Within the listing below, show every line that contains the word "This".
-------- SUPPLIED ENTRIES --------
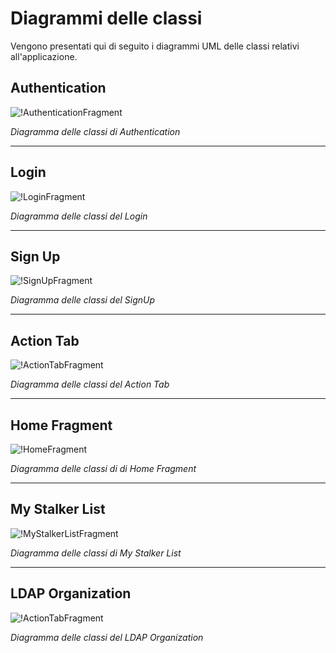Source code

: # Diagrammi delle classi
Vengono presentati qui di seguito i diagrammi UML delle classi relativi all'applicazione.  


## Authentication 
![!AuthenticationFragment](/Immagini/App/Classi/Authentication.png "Diagramma delle classi di Authentication")
<figcaption> <em> Diagramma delle classi di Authentication </em> </figcaption>

___
## Login
![!LoginFragment](/Immagini/App/Classi/LoginFragment.png)
<figcaption> <em> Diagramma delle classi del Login </em> </figcaption>

___
## Sign Up
![!SignUpFragment](/Immagini/App/Classi/SignUpFragment.png)
<figcaption> <em> Diagramma delle classi del SignUp </em> </figcaption>

___
## Action Tab
![!ActionTabFragment](/Immagini/App/Classi/ActionTabClassDiagramm.PNG "Diagramma delle classi del Action Tab")
<figcaption> <em> Diagramma delle classi del Action Tab </em> </figcaption>

___
## Home Fragment 
![!HomeFragment](/Immagini/App/Classi/HomeFragment.png "Diagramma delle classi di Home Fragment")
<figcaption> <em> Diagramma delle classi di di Home Fragment </em> </figcaption>

___
## My Stalker List 
![!MyStalkerListFragment](/Immagini/App/Classi/MyStalkerListFragment.png "Diagramma delle classi di My Stalker List")
<figcaption> <em> Diagramma delle classi di My Stalker List </em> </figcaption>

___
## LDAP Organization
![!ActionTabFragment](/Immagini/App/Classi/LDAPorganizationClassDiagramm.PNG "Diagramma delle classi del LDAP Organization")
<figcaption> <em> Diagramma delle classi del LDAP Organization </em> </figcaption>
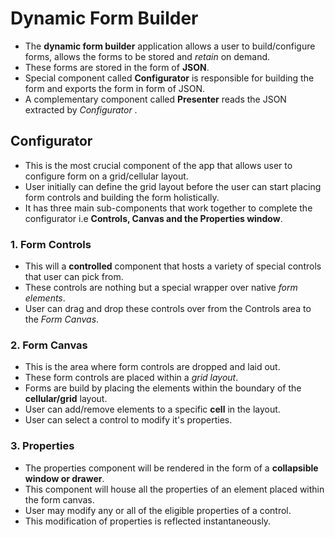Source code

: # Dynamic Form Builder
- The **dynamic form builder** application allows a user to build/configure forms, allows the forms to be stored and _retain_ on demand.
- These forms are stored in the form of **JSON**.
- Special component called **Configurator** is responsible for building the form and exports the form in form of JSON.
- A complementary component called **Presenter** reads the JSON extracted by _Configurator_ .

## Configurator
- This is the most crucial component of the app that allows user to configure form on a grid/cellular layout.
- User initially can define the grid layout before the user can start placing form controls and building the form holistically.
- It has three main sub-components that work together to complete the configurator i.e **Controls, Canvas and the Properties window**.
  
### 1. Form Controls
- This will a **controlled** component that hosts a variety of special controls that user can pick from.
- These controls are nothing but a special wrapper over native _form elements_.
- User can drag and drop these controls over from the Controls area to the _Form Canvas_.

### 2. Form Canvas
- This is the area where form controls are dropped and laid out.
- These form controls are placed within a _grid layout_.
- Forms are build by placing the elements within the boundary of the **cellular/grid** layout.
- User can add/remove elements to a specific **cell** in the layout.
- User can select a control to modify it's properties.

### 3. Properties
- The properties component will be rendered in the form of a **collapsible window or drawer**.
- This component will house all the properties of an element placed within the form canvas.
- User may modify any or all of the eligible properties of a control.
- This modification of properties is reflected instantaneously.
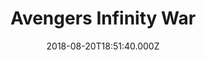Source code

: ---
title: "Avengers Infinity War"
year: 2018
date: 2018-08-20T18:51:40.000Z
permalink: /almanac/movies/2018-08-20-avengers-infinity-war/index.html
rating: 3
---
--------
ANSWER TO THE PROBLEM:
- This is the most crucial component of the app that allows user to configure form on a grid/cellular layout.
- This will a **controlled** component that hosts a variety of special controls that user can pick from.
- This is the area where form controls are dropped and laid out.
- This component will house all the properties of an element placed within the form canvas.
- This modification of properties is reflected instantaneously.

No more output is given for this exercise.